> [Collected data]
----

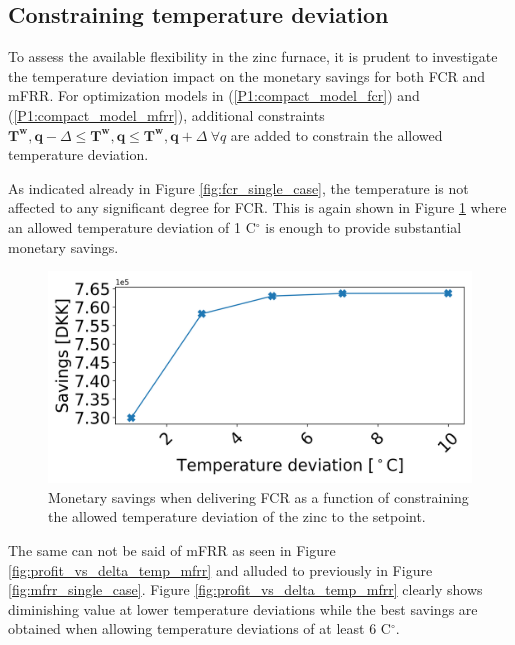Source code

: \documentclass[sigconf]{acmart}
\begin{document}
\subsection{Constraining temperature deviation}

To assess the available flexibility in the zinc furnace, it is prudent to investigate the temperature deviation impact on the monetary savings for both FCR and mFRR. For optimization models in (\ref{P1:compact_model_fcr}) and (\ref{P1:compact_model_mfrr}), additional constraints $\bm{T^{w},q} - \Delta \leq \bm{T^{w},q} \leq \bm{T^{w},q} + \Delta \ \forall{q}$ are added to constrain the allowed temperature deviation.

As indicated already in Figure \ref{fig:fcr_single_case}, the temperature is not affected to any significant degree for FCR. This is again shown in Figure \ref{fig:profit_vs_delta_temp_fcr} where an allowed temperature deviation of 1 C$^{\circ}$ is enough to provide substantial monetary savings.

\begin{figure}[t]
    \centering
    \includegraphics[width=\columnwidth]{figures/profit_vs_delta_temp_fcr.png}
    \caption{Monetary savings when delivering FCR as a function of constraining the allowed temperature deviation of the zinc to the setpoint.}
    \label{fig:profit_vs_delta_temp_fcr}
\end{figure}

The same can not be said of mFRR as seen in Figure \ref{fig:profit_vs_delta_temp_mfrr} and alluded to previously in Figure \ref{fig:mfrr_single_case}. Figure \ref{fig:profit_vs_delta_temp_mfrr} clearly shows diminishing value at lower temperature deviations while the best savings are obtained when allowing temperature deviations of at least 6 C$^{\circ}$.
\end{document}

----

> [WHAT IS REQUIRED]
Set down nothing but the lines from the one containing "To assess the" through the end of the entries above, exactly as written, both ends counted.

> [WRITTEN REPLY]
To assess the available flexibility in the zinc furnace, it is prudent to investigate the temperature deviation impact on the monetary savings for both FCR and mFRR. For optimization models in (\ref{P1:compact_model_fcr}) and (\ref{P1:compact_model_mfrr}), additional constraints $\bm{T^{w},q} - \Delta \leq \bm{T^{w},q} \leq \bm{T^{w},q} + \Delta \ \forall{q}$ are added to constrain the allowed temperature deviation.

As indicated already in Figure \ref{fig:fcr_single_case}, the temperature is not affected to any significant degree for FCR. This is again shown in Figure \ref{fig:profit_vs_delta_temp_fcr} where an allowed temperature deviation of 1 C$^{\circ}$ is enough to provide substantial monetary savings.

\begin{figure}[t]
    \centering
    \includegraphics[width=\columnwidth]{figures/profit_vs_delta_temp_fcr.png}
    \caption{Monetary savings when delivering FCR as a function of constraining the allowed temperature deviation of the zinc to the setpoint.}
    \label{fig:profit_vs_delta_temp_fcr}
\end{figure}

The same can not be said of mFRR as seen in Figure \ref{fig:profit_vs_delta_temp_mfrr} and alluded to previously in Figure \ref{fig:mfrr_single_case}. Figure \ref{fig:profit_vs_delta_temp_mfrr} clearly shows diminishing value at lower temperature deviations while the best savings are obtained when allowing temperature deviations of at least 6 C$^{\circ}$.
\end{document}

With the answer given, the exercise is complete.